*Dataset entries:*
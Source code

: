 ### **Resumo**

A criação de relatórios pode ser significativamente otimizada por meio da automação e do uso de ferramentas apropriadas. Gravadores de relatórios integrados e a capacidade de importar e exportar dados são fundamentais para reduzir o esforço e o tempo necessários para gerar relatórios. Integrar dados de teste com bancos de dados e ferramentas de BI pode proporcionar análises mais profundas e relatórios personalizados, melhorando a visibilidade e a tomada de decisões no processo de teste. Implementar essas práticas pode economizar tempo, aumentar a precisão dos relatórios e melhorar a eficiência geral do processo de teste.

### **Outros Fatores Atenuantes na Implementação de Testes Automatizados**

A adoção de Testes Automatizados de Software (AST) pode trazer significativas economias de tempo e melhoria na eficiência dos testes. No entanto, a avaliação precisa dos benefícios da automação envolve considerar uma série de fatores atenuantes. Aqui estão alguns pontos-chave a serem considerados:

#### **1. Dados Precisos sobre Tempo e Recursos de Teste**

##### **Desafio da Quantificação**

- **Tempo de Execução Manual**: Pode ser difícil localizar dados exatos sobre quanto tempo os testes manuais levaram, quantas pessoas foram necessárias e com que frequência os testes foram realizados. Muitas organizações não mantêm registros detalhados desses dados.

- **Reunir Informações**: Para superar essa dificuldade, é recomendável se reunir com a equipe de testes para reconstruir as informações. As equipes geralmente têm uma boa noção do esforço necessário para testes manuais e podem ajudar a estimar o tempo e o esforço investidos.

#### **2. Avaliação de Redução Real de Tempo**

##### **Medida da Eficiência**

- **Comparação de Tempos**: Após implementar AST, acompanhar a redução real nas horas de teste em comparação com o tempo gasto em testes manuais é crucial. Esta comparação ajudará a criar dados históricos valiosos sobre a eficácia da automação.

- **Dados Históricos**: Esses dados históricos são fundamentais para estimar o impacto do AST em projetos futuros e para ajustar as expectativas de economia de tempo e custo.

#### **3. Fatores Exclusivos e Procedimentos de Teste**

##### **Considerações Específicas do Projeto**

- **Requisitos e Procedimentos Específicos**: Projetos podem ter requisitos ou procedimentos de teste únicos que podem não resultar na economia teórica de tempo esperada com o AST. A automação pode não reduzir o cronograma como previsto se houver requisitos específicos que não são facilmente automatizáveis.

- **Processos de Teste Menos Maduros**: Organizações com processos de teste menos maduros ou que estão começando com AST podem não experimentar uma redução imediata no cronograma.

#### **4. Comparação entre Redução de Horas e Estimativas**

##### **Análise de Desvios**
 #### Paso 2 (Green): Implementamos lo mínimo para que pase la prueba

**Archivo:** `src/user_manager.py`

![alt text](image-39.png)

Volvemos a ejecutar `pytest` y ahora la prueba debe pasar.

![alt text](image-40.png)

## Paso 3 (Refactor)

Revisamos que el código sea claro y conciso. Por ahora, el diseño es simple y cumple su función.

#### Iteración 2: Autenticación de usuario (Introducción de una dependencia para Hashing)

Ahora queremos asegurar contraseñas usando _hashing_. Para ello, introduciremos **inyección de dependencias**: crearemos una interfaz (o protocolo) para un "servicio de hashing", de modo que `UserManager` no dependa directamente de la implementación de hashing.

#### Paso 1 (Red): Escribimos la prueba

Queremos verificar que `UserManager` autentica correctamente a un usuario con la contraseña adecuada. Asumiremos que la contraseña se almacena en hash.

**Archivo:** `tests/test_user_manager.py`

*Activity:*
The expected result is an exact transcription of the lines from the one containing "## Paso 3 (Refactor)" through the end of the records above; please include both ends.

*Solved problem:*
## Paso 3 (Refactor)

Revisamos que el código sea claro y conciso. Por ahora, el diseño es simple y cumple su función.

#### Iteración 2: Autenticación de usuario (Introducción de una dependencia para Hashing)

Ahora queremos asegurar contraseñas usando _hashing_. Para ello, introduciremos **inyección de dependencias**: crearemos una interfaz (o protocolo) para un "servicio de hashing", de modo que `UserManager` no dependa directamente de la implementación de hashing.

#### Paso 1 (Red): Escribimos la prueba

Queremos verificar que `UserManager` autentica correctamente a un usuario con la contraseña adecuada. Asumiremos que la contraseña se almacena en hash.

**Archivo:** `tests/test_user_manager.py`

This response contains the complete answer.